# Task inputs
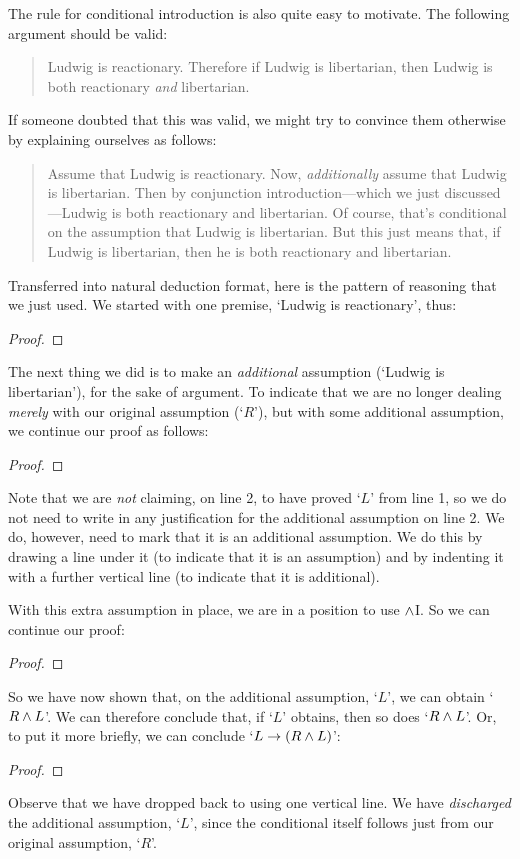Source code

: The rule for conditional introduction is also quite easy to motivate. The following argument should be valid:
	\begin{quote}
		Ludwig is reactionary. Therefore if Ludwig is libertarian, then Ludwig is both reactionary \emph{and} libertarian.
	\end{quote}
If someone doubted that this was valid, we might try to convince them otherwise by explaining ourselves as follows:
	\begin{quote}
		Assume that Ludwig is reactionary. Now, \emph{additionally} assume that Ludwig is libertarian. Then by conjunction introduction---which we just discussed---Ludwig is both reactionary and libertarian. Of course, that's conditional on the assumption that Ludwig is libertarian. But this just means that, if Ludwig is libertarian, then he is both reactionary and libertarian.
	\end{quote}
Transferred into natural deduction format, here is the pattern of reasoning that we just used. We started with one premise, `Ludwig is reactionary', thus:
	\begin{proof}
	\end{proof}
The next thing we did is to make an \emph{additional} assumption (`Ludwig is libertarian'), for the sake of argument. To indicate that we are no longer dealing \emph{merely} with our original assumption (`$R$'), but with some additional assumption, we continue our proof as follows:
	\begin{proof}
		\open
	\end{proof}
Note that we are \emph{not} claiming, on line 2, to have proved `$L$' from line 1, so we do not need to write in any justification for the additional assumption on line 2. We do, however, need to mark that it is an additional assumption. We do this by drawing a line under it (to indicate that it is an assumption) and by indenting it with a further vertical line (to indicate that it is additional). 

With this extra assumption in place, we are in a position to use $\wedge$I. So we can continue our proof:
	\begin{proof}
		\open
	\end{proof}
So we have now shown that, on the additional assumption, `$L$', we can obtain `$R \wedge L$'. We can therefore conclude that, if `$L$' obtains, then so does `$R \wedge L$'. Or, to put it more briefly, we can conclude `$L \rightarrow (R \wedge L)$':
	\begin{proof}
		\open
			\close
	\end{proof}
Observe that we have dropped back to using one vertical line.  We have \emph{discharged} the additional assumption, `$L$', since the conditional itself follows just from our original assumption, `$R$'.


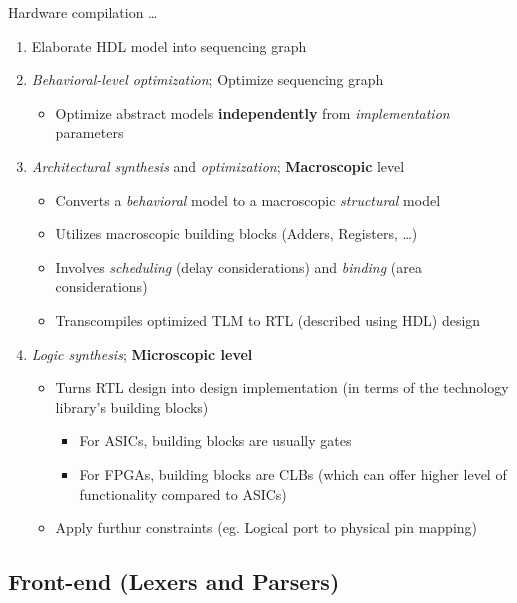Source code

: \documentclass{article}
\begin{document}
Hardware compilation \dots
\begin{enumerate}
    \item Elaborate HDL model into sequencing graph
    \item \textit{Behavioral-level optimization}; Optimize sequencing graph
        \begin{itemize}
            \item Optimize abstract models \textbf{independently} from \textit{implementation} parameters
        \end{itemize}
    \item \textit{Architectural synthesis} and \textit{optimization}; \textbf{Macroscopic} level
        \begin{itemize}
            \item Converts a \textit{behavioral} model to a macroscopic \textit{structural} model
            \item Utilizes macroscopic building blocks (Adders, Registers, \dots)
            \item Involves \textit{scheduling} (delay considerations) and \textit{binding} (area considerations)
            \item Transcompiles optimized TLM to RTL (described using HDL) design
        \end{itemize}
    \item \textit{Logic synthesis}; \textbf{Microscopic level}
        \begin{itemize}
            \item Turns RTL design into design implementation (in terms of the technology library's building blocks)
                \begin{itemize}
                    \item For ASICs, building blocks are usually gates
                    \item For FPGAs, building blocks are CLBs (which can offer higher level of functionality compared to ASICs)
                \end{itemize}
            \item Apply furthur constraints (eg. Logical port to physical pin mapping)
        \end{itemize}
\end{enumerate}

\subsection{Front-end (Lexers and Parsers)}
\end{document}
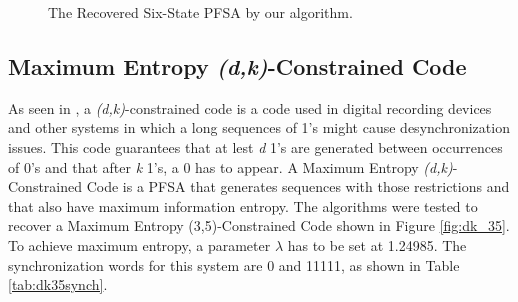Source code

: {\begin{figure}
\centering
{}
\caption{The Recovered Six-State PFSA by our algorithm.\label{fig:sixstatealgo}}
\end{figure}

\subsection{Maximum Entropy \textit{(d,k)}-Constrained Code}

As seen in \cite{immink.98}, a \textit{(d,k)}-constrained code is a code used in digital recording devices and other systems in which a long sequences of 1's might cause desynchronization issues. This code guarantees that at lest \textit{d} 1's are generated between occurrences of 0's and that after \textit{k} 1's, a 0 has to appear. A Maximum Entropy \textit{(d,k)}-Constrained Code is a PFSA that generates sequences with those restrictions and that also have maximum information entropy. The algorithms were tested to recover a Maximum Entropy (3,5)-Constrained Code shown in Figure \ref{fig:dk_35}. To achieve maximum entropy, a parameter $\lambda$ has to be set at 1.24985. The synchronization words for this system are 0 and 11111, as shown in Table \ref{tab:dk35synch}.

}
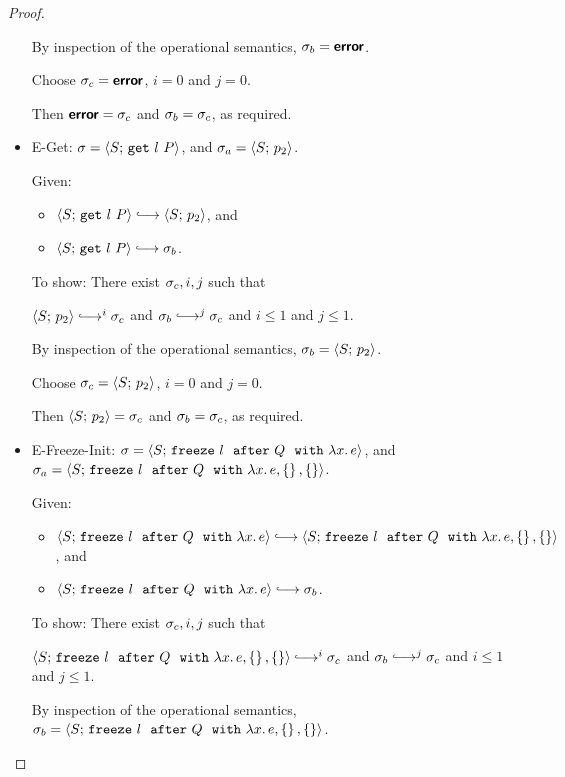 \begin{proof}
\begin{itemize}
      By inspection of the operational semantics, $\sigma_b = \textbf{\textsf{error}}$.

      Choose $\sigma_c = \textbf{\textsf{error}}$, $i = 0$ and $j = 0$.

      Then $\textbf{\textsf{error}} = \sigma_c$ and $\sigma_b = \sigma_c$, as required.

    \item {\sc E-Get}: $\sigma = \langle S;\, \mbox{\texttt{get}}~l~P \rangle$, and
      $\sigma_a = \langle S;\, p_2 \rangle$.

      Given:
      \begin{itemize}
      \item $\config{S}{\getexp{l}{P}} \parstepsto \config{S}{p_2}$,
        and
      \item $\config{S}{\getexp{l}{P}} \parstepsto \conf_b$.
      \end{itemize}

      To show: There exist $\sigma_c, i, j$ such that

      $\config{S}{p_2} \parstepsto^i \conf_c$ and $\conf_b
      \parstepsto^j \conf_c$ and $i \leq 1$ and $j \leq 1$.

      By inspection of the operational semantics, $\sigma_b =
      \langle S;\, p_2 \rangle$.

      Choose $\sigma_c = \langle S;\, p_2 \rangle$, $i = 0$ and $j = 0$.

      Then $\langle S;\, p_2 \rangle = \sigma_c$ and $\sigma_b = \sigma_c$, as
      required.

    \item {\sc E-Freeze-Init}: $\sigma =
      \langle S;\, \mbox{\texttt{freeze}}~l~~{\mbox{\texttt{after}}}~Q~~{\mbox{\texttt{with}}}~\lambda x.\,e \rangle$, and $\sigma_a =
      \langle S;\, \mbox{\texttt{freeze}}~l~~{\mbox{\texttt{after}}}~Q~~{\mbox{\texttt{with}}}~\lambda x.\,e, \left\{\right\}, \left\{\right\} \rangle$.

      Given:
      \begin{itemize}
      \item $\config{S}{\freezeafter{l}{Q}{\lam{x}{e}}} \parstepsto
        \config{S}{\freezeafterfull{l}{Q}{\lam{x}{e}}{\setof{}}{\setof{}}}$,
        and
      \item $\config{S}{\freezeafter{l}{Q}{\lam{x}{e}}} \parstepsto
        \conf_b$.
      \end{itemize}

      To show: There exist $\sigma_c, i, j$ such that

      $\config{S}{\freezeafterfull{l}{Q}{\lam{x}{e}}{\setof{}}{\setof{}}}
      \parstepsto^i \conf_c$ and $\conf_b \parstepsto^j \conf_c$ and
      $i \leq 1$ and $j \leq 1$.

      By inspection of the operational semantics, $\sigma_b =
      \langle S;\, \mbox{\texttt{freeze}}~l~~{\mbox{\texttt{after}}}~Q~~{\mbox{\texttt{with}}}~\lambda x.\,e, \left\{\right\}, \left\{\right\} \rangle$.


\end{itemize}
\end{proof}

# Task to complete
From the entries above, return each line with the word "into" in it.

# Reply to the task
Transferred into natural deduction format, here is the pattern of reasoning that we just used. We started with one premise, `Ludwig is reactionary', thus:
    \item Elaborate HDL model into sequencing graph
            \item Turns RTL design into design implementation (in terms of the technology library's building blocks)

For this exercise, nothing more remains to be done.